Their parents have lived through the economic crash of 2008; they have lived through 9/11 and have seen all global events that have made the geo-political world that it is today. Gen Z’s grandparents, the boomers, have probably lived through the defining times in history, which includes two World Wars and many other battles.
The pandemic caught everyone off guard. People were suddenly told to stay home in lockdown for an indefinite period. It was particularly difficult for this generation who relies heavily on going out of their homes, networking, and just going out there and making life work.
A global health emergency crisis like this one is the first time Gen Z has had to face everything from inconvenience to loss of freedom. Before this, all was well for this class of citizens. They were either about to graduate from college or start working.
Setback for Gen Z
Many people of this age bracket who were about to begin their careers found companies rescind the offers of employment on account of coronavirus. Many were also laid off in the process. The entrepreneur strata of this group were also hit heavily.
But this generation sure knows how to fight.
Perhaps that is what separates Gen Z from many other generations and makes them who they are—strong, powerful, and ready to fight back.
This is why Gen Z needs to take their money matters seriously before it’s too late. It’s now or never.
Some people start investing as soon as they get a job. Wise are those who teach investing habits much before that. Smart investments can help make life later on more comfortable, but can also teach people how to handle their money.
Read on to know to find how you can invest smartly; even small amounts of money can help during a pandemic. Also, investing is the new cool—it’s no longer an ‘old people thing.’
1. Educate Yourself
Follow the adage that ‘learning never stops’ and dive into the world of financial education. Financial literacy is probably the best gift you can give yourself during this pandemic. If you are locked down, all the better, because you will have something constructive to do.
Start educating yourself about your taxes, and the banking system in general. Move onto subjects like trade, equities, mutual funds, insurance policies, and the likes. These will help you invest your money in the right place and bless you with financial literacy—which is gold. Not to mention, you’ll gain some killer money managing skills.

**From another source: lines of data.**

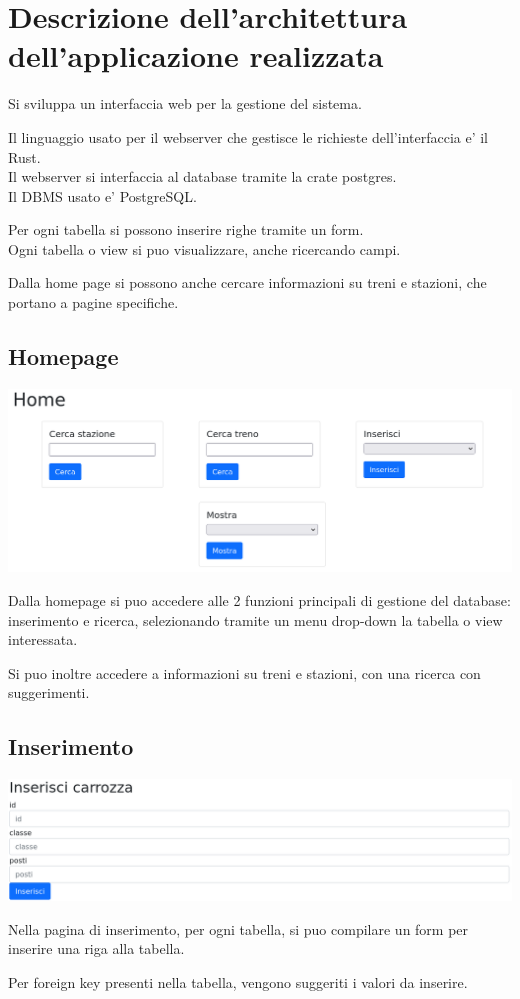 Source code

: \documentclass[a4paper,12pt]{report}
\begin{document}
	\section{Descrizione dell'architettura dell'applicazione realizzata}
	\par Si sviluppa un interfaccia web per la gestione del sistema.
	\par Il linguaggio usato per il webserver che gestisce le richieste dell'interfaccia e' il Rust.
	\\Il webserver si interfaccia al database tramite la crate postgres.
	\\Il DBMS usato e' PostgreSQL.
	\par Per ogni tabella si possono inserire righe tramite un form.
	\\Ogni tabella o view si puo visualizzare, anche ricercando campi.
	\par Dalla home page si possono anche cercare informazioni su treni e stazioni, che portano a pagine specifiche.

	\subsection{Homepage}
	\includegraphics[width=\linewidth]{res/screenshots/home.png}
	\par Dalla homepage si puo accedere alle 2 funzioni principali di gestione del database: inserimento e ricerca,
	selezionando tramite un menu drop-down la tabella o view interessata.
	\par Si puo inoltre accedere a informazioni su treni e stazioni, con una ricerca con suggerimenti.
	\subsection{Inserimento}
	\includegraphics[width=\linewidth]{res/screenshots/inserisci.png}
	\par Nella pagina di inserimento, per ogni tabella, si puo compilare un form per inserire una riga alla tabella.
	\par Per foreign key presenti nella tabella, vengono suggeriti i valori da inserire.
\end{document}

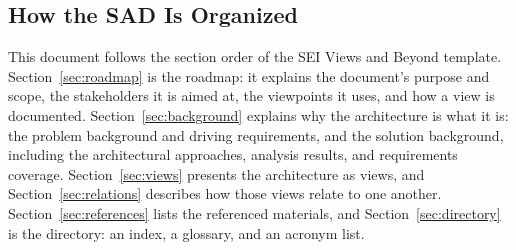 \subsection{How the SAD Is Organized}
\label{sec:organization}

This document follows the section order of the SEI Views and Beyond template.
Section~\ref{sec:roadmap} is the roadmap: it explains the document's purpose and
scope, the stakeholders it is aimed at, the viewpoints it uses, and how a view is
documented. Section~\ref{sec:background} explains why the architecture is what it
is: the problem background and driving requirements, and the solution background,
including the architectural approaches, analysis results, and requirements coverage.
Section~\ref{sec:views} presents the architecture as views, and
Section~\ref{sec:relations} describes how those views relate to one another.
Section~\ref{sec:references} lists the referenced materials, and
Section~\ref{sec:directory} is the directory: an index, a glossary, and an acronym
list.
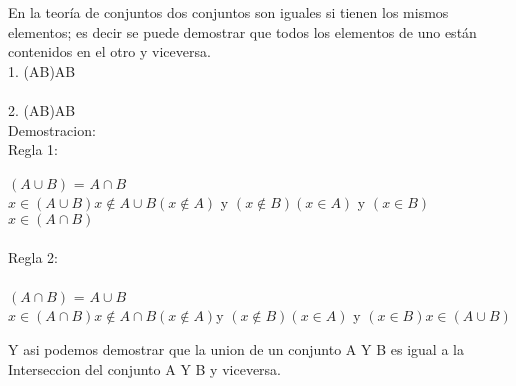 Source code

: \documentclass{book}
\begin{document}
En la teoría de conjuntos dos conjuntos son iguales si tienen los mismos elementos; es decir se puede demostrar que todos los elementos de uno están contenidos en  el otro y viceversa.
\\
1. (A\cup B)\equiv A\cap B\\ \\

2. (A\cap B)\equiv A\cup B\\

Demostracion:\\
Regla 1:
\begin{center}
  $(A\cup B)$ = $A\cap B$\\
  $x \in (A\cup B)$\rightarrow $x \not\in A\cup B$\righarrow $(x \not\in A)$ y $(x \not\in B)$\rightarrow $(x\in A)$ y $(x \in B)$\rightarrow $ x \in (A \cap B) $\\\\

  Regla 2:\\\\
  $(A\cap B)$ = $A \cup B$\\
  $x \in (A\cap B )$\leftrightarrow $x\not\in A \cap B$\leftrightarrow $(x\not\in A)$y $(x\not\in B)$\leftrightarrow $(x\in A)$ y $(x\in B)$\leftrightarrow $x\in (A\cup B)$\\ 
\end{center}
Y asi podemos demostrar que la union de un conjunto A Y B es igual a la Interseccion del conjunto A Y B y viceversa.
\end{document}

2. Take Conservative Routes With Your Finances
Generation Z has probably learned one thing from their parents: to put their money in conservative investments. Conservative investments like cash investments, savings accounts, bonds, and mutual funds are low risk and have a high return potential. If you are a novice to investing, conservative finances are the way to go to make sure that your money remains safe while it grows.
In a situation such as the current situation, it is better to clutch your money and keep it with you for emergency purposes. Conservative investments allow you to do so while giving you good returns at the same time.
3. Invest in Stocks
If you’ve been working for some time and have some money stashed away, use it now. Start small, nothing big. The market is volatile right now, just like how it was during the crash of 2008. Some people who invested during that time made millions in some time. While the market is still recovering, now may be the best time to jump into it.
Remember to educate yourself about the market before venturing into it. Also, it is advisable to take a specialist’s help while investing in stocks.
4. Believe in the Power of SIPs
When people say that SIPs worked for them, believe them—it’s true.
Systematic Investment Plans are specially crafted for the people of the 21st century and rightly so! It’s a no-brainer that the money you save should be invested correctly to give you high returns. A SIP enables this. You can choose whatever amount you want to spend at a particular time—there is no fixed amount of time for it.
When you invest in SIPs, you buy mutual funds at different Net Asset Value (NAV). In the next run, the dollar average gives you a higher return. SIPs are termed ‘wealth-builders’ for the very same reason.
Gen Z should be encouraged to invest in SIPs regularly, and a disciplined investment habit will eventually be formed. While it may not be the best of the times right now, it is advised that you regularly invest in SIPs, no matter how small the investment.
5. Set Up a Retirement Fund
If you are in your 20s and you are reading this—no, you are not old. It is a myth that there is a “right time” to start a retirement fund. A myth like this also sheds light on the poor financial knowledge that this generation has.
Setting up a retirement fund has nothing to do with age. Let’s agree on one thing—life is not going to get easier as you grow older. So it’s better to put money away in a fund for a happy, senile life. And given the unprecedented and uncertain times that we live in, a retirement fund will only make your problems more manageable.
The coronavirus pandemic may have taken a toll on everyone’s financial planning; keeping your investments steady is the sanest thing. It may not seem easy right now but will pay off in the years to come, especially if you opt to insure your health one way or the other. While Generation Z might be one of the worst affected during this pandemic due to their uncertainty in their career growth, safe and sound investments can guarantee a prosperous future.